Conlon, 56, was described by Professor Gordon Turnbull, the leading authority on Post Traumatic Stress Disorder, as amongst the 1% of most traumatised people he has ever met. In a recent report, Professor Turnbull likened the trauma that wrongly convicted prisoners such as Conlon and Mills undergo as worse than that of hostages or prisoners of war. He said in the report: ‘Those who have their convictions quashed will generally find reintegration into everyday life extremely difficult because they have been detained by legal means within their own countries, rather than by alien cultures.’

Professor Turnbull also recognises the need for a system of gradual transition from prison to freedom without which he believes the victims have little hope of returning to a normal life. ‘The re-entry process needs to be managed well and it needs to start at the time of release at the very latest,’ he reckons.
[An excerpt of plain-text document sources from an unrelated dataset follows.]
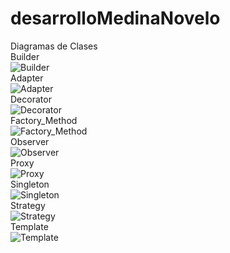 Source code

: # desarrolloMedinaNovelo


Diagramas de Clases\
Builder\
![Builder](https://user-images.githubusercontent.com/72107871/220787820-1fc1278d-47a5-44e2-b20b-e168627fc4a9.jpg)\
Adapter\
![Adapter](https://user-images.githubusercontent.com/72107871/220788256-8c79f831-eec6-40ee-81c4-19ddc0430278.jpg)\
Decorator\
![Decorator](https://user-images.githubusercontent.com/72107871/220788279-cb51e07a-8142-4452-a22e-0d965a42ed7a.jpg)\
Factory_Method\
![Factory_Method](https://user-images.githubusercontent.com/72107871/220788397-125c6462-5ed6-4afb-8fae-176c198b7aa1.jpg)\
Observer\
![Observer](https://user-images.githubusercontent.com/72107871/220788400-2e42f55d-a15f-459f-a518-7a84c5f41735.jpg)\
Proxy\
![Proxy](https://user-images.githubusercontent.com/72107871/220788403-d5ce075a-fd98-42c3-8cac-e1bac592476a.jpg)\
Singleton\
![Singleton](https://user-images.githubusercontent.com/72107871/220788419-014e64e9-1ef8-4df8-909e-86374362e869.jpg)\
Strategy\
![Strategy](https://user-images.githubusercontent.com/72107871/220788422-13a7208d-d7ca-41ee-a445-085cffb1793c.jpg)\
Template\
![Template](https://user-images.githubusercontent.com/72107871/220788424-587c3b99-1a93-4c76-97ff-fbfe89102ba8.jpg)
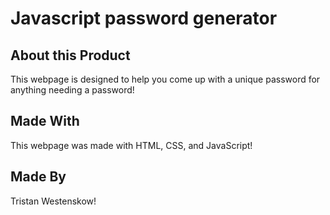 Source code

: # Javascript password generator

## About this Product

This webpage is designed to help you come up with a unique password for anything needing a password!

## Made With

This webpage was made with HTML, CSS, and JavaScript!

## Made By

Tristan Westenskow!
Standing 20 years apart, it is clear that in both the Mills and Conlon cases, not much has changed. Although limited support and compensation are available, the real emotional and psychological help that both men need to get their lives back on track is provided by a small and under-funded charity.

After years of trying to rebuild his life, Conlon admits that the pain of having his youth taken away from him as well as the knowledge that even today, men such as Mills are still being ignored, is hard to take.

‘I have come to accept that mistakes happen, it is part of the way our justice system works, however it is the fact that we have been abandoned and left without help that makes us feel betrayed,’ Mills said.

‘Whilst we need to accept that our justice system makes mistakes, we need to learn from those mistakes. I still can’t move on and find peace until I get some form of written ruling or compensation from the state. Until that day, I’ll feel like I’m in purgatory.’

Conlon now works alongside McManus in campaigning to help the wrongly convicted, travelling the world to help build the profile of the organisation that helped him when he needed it most. Conlon says:  ‘My vocation now is to stop what happened to me happening to someone else, that would be the best form of compensation. I have every faith that this system can change.’